Product Design Minor

Program Overview

How is the Product Design curriculum structured?

First Year (100 Level)

Before entering the Product Design major, students start in the First Year Experience (FYE) program. The Product Design program offers an elective for  FYE students or students in other majors looking to get hands-on studio courses - PRD 101: Introduction to Product Design. 

Second Year (200 Level)

The second year courses set the fundamental skills and ways of thinking for product design students. The core skills and concepts included in this year are; fabrication skills for making prototypes and thinking in 3D, hand sketching new concepts in 2D, the first steps into CAD modeling, understanding the aesthetic, emotive and physical properties of materials, thinking about manufacturing process in a sustainable way as well as ergonomics and accessible design. 

These classes are also suitable for non-product design majors looking to augment their studies in other majors.

Third Year (300 Level)

In the third year students engage with increasing complex inputs into the design process including; user-centered research, projects with feedback from industry partners, high levels of CAD modeling and rendering to communicate design intent to clients, projects with an entrepreneurial mindset to develop new ventures, or create profitable products from concept to fabrication. 

In these courses students build on and refine their abilities from the previous two semesters. 

Between the third and fourth year students are encouraged to intern during the summer break.
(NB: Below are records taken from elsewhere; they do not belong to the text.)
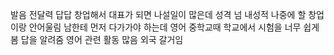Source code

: 발음
	전달력
	답답
	창업해서
	대표가 되면 나설일이 많은데 
성격
	넘 내성적
	나중에 할 창업이랑 안어울림
	남한테 먼저 다가가야 하는데
영어
	중학교때 학교에서 시험을 너무 쉽게 봄
	답을 알려줌
	영어 관련 활동 많음
	외국 갈거임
Internships may be granted course credit. 

Fourth Year (400 Level)

In the final year of the program students are the author of their own thesis project. Starting in the spring semester students define an area of research that will propel their success in the fall semester thesis project.

In addition to working on their thesis project, students tackle advanced design issues such as socially responsible design and future-focused concept development for new markets.